Python Comments

Vipin | Sun, 07 Jun, 2020 | 205

Comments can be used to explain Python code.

Comments can be used to make the code more readable.

Comments can be used to prevent execution when testing code.


Creating a Comment

Comments starts with a #, and Python will ignore them:

Example

#This is a comment
print("Hello, World!")

Comments can be placed at the end of a line, and Python will ignore the rest of the line:

Example

print("Hello, World!") #This is a comment

Comments does not have to be text to explain the code, it can also be used to prevent Python from executing code:

Example

#print("Hello, World!")
print("Cheers, Mate!")


Multi Line Comments

Python does not really have a syntax for multi line comments.

To add a multiline comment you could insert a # for each line:

Example

#This is a comment
#written in
#more than just one line
print("Hello, World!")

Or, not quite as intended, you can use a multiline string.

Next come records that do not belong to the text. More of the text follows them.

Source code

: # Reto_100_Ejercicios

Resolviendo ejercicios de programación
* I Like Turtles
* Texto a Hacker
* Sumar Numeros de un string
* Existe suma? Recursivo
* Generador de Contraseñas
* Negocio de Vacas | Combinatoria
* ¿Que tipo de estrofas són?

Since Python will ignore string literals that are not assigned to a variable, you can add a multiline string (triple quotes) in your code, and place your comment inside it:

Example

"""
This is a comment
written in
more than just one line
"""
print("Hello, World!")

As long as the string is not assigned to a variable, Python will read the code, but then ignore it, and you have made a multiline comment.